Mas se esses setores forem geralmente
ordeiros e pacíficos, então sou eu quem está certo.
Posso pensar em alguns exemplos em que eu estou certo. Por exemplo, o comércio pela internet é bem
pouco regulado. Claro, se você comprou
um livro de uma pessoa através da Amazon, e o cara não lhe enviou o produto,
você pode levá-lo a um tribunal de pequenas causas. Mas não é isso o que faz o sistema
funcionar.
O sistema funciona porque se
baseia claramente nos efeitos que uma boa reputação traz para um vendedor, e
não porque haja uma ameaça de ações judiciais governamentais.
Outros exemplos são o do Velho Oeste (que estava longe de
ser selvagem), onde os exploradores da Califórnia respeitavam as reivindicações
daqueles que haviam se estabelecido antes, ainda que não houvesse
(inicialmente) nenhum governo formal estabelecendo os direitos de
propriedade. E o professor Ed Stringham
já fez um grande trabalho (veja seus artigos de 2002 e 2003) explicando como
que mercados financeiros razoavelmente sofisticados operaram durante o século
XVII, mesmo sem qualquer imposição de lei estatal.
Também posso contar uma experiência pessoal.

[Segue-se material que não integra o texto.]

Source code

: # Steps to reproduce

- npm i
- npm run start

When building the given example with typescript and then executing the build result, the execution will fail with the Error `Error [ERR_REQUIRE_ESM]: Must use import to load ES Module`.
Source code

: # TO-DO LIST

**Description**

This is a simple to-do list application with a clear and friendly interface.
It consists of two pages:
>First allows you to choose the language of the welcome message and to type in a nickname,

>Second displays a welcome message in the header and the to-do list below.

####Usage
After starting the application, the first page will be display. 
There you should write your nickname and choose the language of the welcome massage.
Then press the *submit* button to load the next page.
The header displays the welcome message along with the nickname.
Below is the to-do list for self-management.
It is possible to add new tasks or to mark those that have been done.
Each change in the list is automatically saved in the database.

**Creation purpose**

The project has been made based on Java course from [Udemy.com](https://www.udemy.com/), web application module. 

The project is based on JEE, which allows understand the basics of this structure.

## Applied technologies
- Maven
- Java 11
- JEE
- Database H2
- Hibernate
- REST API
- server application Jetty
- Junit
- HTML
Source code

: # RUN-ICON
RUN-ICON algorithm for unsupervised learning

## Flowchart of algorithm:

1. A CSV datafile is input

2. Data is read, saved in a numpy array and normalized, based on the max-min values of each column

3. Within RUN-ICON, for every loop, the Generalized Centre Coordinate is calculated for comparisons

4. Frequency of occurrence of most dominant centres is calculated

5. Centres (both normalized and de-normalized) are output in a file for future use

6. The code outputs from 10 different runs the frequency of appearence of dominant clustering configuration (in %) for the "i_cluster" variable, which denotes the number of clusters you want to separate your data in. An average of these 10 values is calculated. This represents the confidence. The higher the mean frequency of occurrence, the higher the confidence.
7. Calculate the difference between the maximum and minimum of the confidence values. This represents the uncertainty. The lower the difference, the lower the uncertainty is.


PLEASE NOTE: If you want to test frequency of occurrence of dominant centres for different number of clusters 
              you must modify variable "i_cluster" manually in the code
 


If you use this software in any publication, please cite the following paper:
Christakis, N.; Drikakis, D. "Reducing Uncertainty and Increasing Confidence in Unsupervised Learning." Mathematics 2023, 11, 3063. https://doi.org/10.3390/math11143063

Após ter me formado com um semestre de
antecedência na Hillsdale, fiquei uns sete meses sem muito o que fazer, só
esperando começar o meu mestrado na NYU.
Assim, eu e mais dois amigos alugamos um apartamento em uma área muito
decrépita na zona oeste de Chicago. Uma
certa manhã, fui até a rua e vi que a janela da minha caminhonete havia sido
quebrada e meu toca CD, roubado.
Aí
voltei para meu apartamento e chamei a polícia; eles disseram que iriam mandar
uma viatura. (Tive de alertar um de meus colegas para que ele escondesse o
baseado). Mas adivinhe só? Os tiras nunca apareceram. E atrevo-me a dizer que nenhum detetive
perdeu o sono trabalhando até altas horas, investigando o roubo do meu toca CD.
Portanto, creio que, nessa vizinhança, a polícia não se
preocupava muito em proteger os direitos de propriedade dos residentes. E embora eu não possa provar, estou certo de
que o crime organizado não controlava todas as mercearias da região. Agora, pode ser que organizações criminosas
estivessem envolvidas com bares, mas, de novo, adivinhe só? É preciso ter uma
licença estatal para gerir um bar apto a vender bebidas alcoólicas.

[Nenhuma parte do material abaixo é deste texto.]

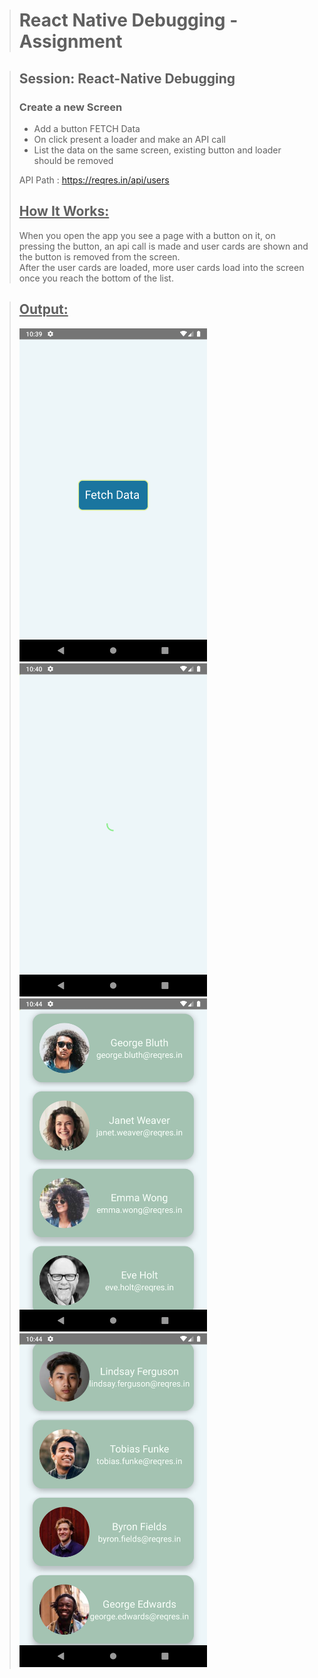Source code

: ># React Native Debugging - Assignment 
>
  
> 
> ## Session: React-Native Debugging
>
> ### Create a new Screen   
> * Add a button FETCH Data  
> * On click present a loader and make an API call   
> * List the data on the same screen, existing button and loader should be removed
>
> API Path : https://reqres.in/api/users  
>
> ## <ins>How It Works: </ins>
> When you open the app you see a page with a button on it, on pressing the button, an api call is made and user cards are shown and the button is removed from the screen.  
> After the user cards are loaded, more user cards load into the screen once you reach the bottom of the list. 
>

> ## <ins>Output: </ins>
> <img width="300" src="./src/asset/ss1.png"></img>
> <img width="300" src="./src/asset/ss2.png"></img>
> <img width="300" src="./src/asset/ss3.png"></img>
> <img width="300" src="./src/asset/ss4.png"></img>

E quando se tratava de algo amplamente aberto
para a concorrência, como uma mercearia ou um restaurante, tenho certeza de que
estes eram geridos por empresários legítimos, que não recorriam à violência
para manter possíveis concorrentes afastados.
E eu não creio que a polícia iria se incomodar em proteger esses
comerciantes do assédio de alguma máfia local.
Conclusão
O defensor da anarquia de mercado está fazendo a simples
alegação de que a violação sistemática dos direitos de propriedade não ajuda em
nada uma sociedade. A teoria econômica
padrão diz que os monopólios mantidos à base da violência (ou por sua ameaça)

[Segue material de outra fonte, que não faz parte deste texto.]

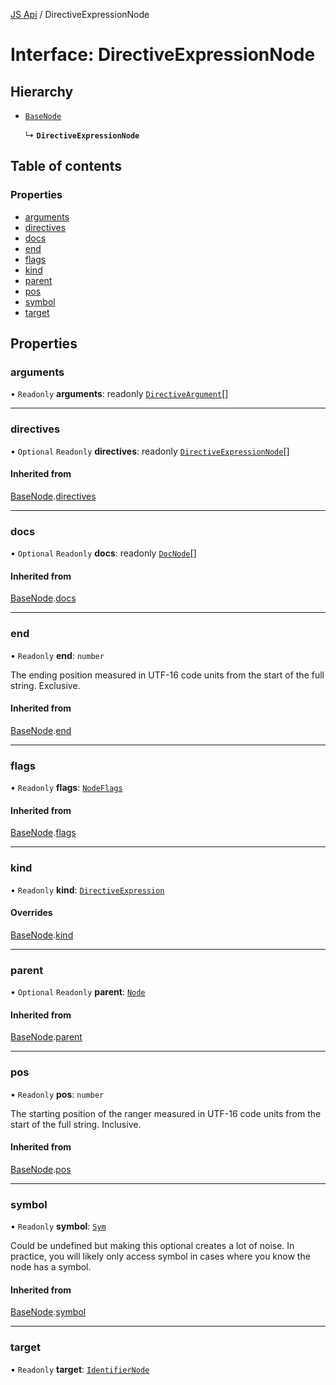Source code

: [JS Api](../index.md) / DirectiveExpressionNode

# Interface: DirectiveExpressionNode

## Hierarchy

- [`BaseNode`](BaseNode.md)

  ↳ **`DirectiveExpressionNode`**

## Table of contents

### Properties

- [arguments](DirectiveExpressionNode.md#arguments)
- [directives](DirectiveExpressionNode.md#directives)
- [docs](DirectiveExpressionNode.md#docs)
- [end](DirectiveExpressionNode.md#end)
- [flags](DirectiveExpressionNode.md#flags)
- [kind](DirectiveExpressionNode.md#kind)
- [parent](DirectiveExpressionNode.md#parent)
- [pos](DirectiveExpressionNode.md#pos)
- [symbol](DirectiveExpressionNode.md#symbol)
- [target](DirectiveExpressionNode.md#target)

## Properties

### arguments

• `Readonly` **arguments**: readonly [`DirectiveArgument`](../index.md#directiveargument)[]

___

### directives

• `Optional` `Readonly` **directives**: readonly [`DirectiveExpressionNode`](DirectiveExpressionNode.md)[]

#### Inherited from

[BaseNode](BaseNode.md).[directives](BaseNode.md#directives)

___

### docs

• `Optional` `Readonly` **docs**: readonly [`DocNode`](DocNode.md)[]

#### Inherited from

[BaseNode](BaseNode.md).[docs](BaseNode.md#docs)

___

### end

• `Readonly` **end**: `number`

The ending position measured in UTF-16 code units from the start of the
full string. Exclusive.

#### Inherited from

[BaseNode](BaseNode.md).[end](BaseNode.md#end)

___

### flags

• `Readonly` **flags**: [`NodeFlags`](../enums/NodeFlags.md)

#### Inherited from

[BaseNode](BaseNode.md).[flags](BaseNode.md#flags)

___

### kind

• `Readonly` **kind**: [`DirectiveExpression`](../enums/SyntaxKind.md#directiveexpression)

#### Overrides

[BaseNode](BaseNode.md).[kind](BaseNode.md#kind)

___

### parent

• `Optional` `Readonly` **parent**: [`Node`](../index.md#node)

#### Inherited from

[BaseNode](BaseNode.md).[parent](BaseNode.md#parent)

___

### pos

• `Readonly` **pos**: `number`

The starting position of the ranger measured in UTF-16 code units from the
start of the full string. Inclusive.

#### Inherited from

[BaseNode](BaseNode.md).[pos](BaseNode.md#pos)

___

### symbol

• `Readonly` **symbol**: [`Sym`](Sym.md)

Could be undefined but making this optional creates a lot of noise. In practice,
you will likely only access symbol in cases where you know the node has a symbol.

#### Inherited from

[BaseNode](BaseNode.md).[symbol](BaseNode.md#symbol)

___

### target

• `Readonly` **target**: [`IdentifierNode`](IdentifierNode.md)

levam a serviços de baixa qualidade e preços altos.
Essa análise se mantém válida mesmo quando o
monopólio se refere aos serviços judiciais, policiais e militares.
Os libertários geralmente reconhecem que o
governo faz um péssimo trabalho quando tenta educar crianças, manter estradas e
gerir hospitais. Por que, então, alguém
em sã consciência iria querer dar a políticos e burocratas a tarefa de nos
proteger de ladrões e assassinos?
Afinal,
eles são os piores ladrões e assassinos do mundo!